(Recorded data Opens)
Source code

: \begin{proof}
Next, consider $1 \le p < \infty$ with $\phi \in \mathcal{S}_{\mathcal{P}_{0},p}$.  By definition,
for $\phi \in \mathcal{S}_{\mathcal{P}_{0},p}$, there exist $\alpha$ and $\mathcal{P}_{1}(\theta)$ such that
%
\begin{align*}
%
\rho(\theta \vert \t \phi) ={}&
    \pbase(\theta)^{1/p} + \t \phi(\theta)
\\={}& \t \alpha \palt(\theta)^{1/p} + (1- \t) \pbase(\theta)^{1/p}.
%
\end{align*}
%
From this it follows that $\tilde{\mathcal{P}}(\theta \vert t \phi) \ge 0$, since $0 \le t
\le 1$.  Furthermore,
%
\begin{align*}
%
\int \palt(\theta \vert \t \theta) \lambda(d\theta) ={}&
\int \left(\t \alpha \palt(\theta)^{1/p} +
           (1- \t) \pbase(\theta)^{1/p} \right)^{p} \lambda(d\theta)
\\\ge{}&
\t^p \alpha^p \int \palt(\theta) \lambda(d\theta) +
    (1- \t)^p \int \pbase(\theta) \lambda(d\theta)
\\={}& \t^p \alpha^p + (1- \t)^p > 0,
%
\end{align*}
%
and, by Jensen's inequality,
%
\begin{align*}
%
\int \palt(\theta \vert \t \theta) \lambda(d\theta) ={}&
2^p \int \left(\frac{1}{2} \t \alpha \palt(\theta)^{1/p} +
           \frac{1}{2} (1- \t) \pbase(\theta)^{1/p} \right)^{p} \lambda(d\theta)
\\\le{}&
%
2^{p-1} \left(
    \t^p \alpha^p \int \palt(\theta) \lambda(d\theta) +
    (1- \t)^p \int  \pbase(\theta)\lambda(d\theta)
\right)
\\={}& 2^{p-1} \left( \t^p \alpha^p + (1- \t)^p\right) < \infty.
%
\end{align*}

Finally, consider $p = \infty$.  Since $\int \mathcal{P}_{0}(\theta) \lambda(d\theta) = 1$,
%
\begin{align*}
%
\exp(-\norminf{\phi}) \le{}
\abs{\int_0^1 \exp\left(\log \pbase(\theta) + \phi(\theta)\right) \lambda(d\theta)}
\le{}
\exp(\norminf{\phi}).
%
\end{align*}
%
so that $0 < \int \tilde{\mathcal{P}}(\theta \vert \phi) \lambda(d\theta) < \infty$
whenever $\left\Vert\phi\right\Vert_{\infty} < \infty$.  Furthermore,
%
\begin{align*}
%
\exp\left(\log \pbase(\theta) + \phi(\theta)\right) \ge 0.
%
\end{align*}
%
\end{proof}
(Recorded data Closes)
» Task details
Repeat every record, exactly as written.

» Result of the task
Source code

: \begin{proof}
Next, consider $1 \le p < \infty$ with $\phi \in \mathcal{S}_{\mathcal{P}_{0},p}$.  By definition,
for $\phi \in \mathcal{S}_{\mathcal{P}_{0},p}$, there exist $\alpha$ and $\mathcal{P}_{1}(\theta)$ such that
%
\begin{align*}
%
\rho(\theta \vert \t \phi) ={}&
    \pbase(\theta)^{1/p} + \t \phi(\theta)
\\={}& \t \alpha \palt(\theta)^{1/p} + (1- \t) \pbase(\theta)^{1/p}.
%
\end{align*}
%
From this it follows that $\tilde{\mathcal{P}}(\theta \vert t \phi) \ge 0$, since $0 \le t
\le 1$.  Furthermore,
%
\begin{align*}
%
\int \palt(\theta \vert \t \theta) \lambda(d\theta) ={}&
\int \left(\t \alpha \palt(\theta)^{1/p} +
           (1- \t) \pbase(\theta)^{1/p} \right)^{p} \lambda(d\theta)
\\\ge{}&
\t^p \alpha^p \int \palt(\theta) \lambda(d\theta) +
    (1- \t)^p \int \pbase(\theta) \lambda(d\theta)
\\={}& \t^p \alpha^p + (1- \t)^p > 0,
%
\end{align*}
%
and, by Jensen's inequality,
%
\begin{align*}
%
\int \palt(\theta \vert \t \theta) \lambda(d\theta) ={}&
2^p \int \left(\frac{1}{2} \t \alpha \palt(\theta)^{1/p} +
           \frac{1}{2} (1- \t) \pbase(\theta)^{1/p} \right)^{p} \lambda(d\theta)
\\\le{}&
%
2^{p-1} \left(
    \t^p \alpha^p \int \palt(\theta) \lambda(d\theta) +
    (1- \t)^p \int  \pbase(\theta)\lambda(d\theta)
\right)
\\={}& 2^{p-1} \left( \t^p \alpha^p + (1- \t)^p\right) < \infty.
%
\end{align*}

Finally, consider $p = \infty$.  Since $\int \mathcal{P}_{0}(\theta) \lambda(d\theta) = 1$,
%
\begin{align*}
%
\exp(-\norminf{\phi}) \le{}
\abs{\int_0^1 \exp\left(\log \pbase(\theta) + \phi(\theta)\right) \lambda(d\theta)}
\le{}
\exp(\norminf{\phi}).
%
\end{align*}
%
so that $0 < \int \tilde{\mathcal{P}}(\theta \vert \phi) \lambda(d\theta) < \infty$
whenever $\left\Vert\phi\right\Vert_{\infty} < \infty$.  Furthermore,
%
\begin{align*}
%
\exp\left(\log \pbase(\theta) + \phi(\theta)\right) \ge 0.
%
\end{align*}
%
\end{proof}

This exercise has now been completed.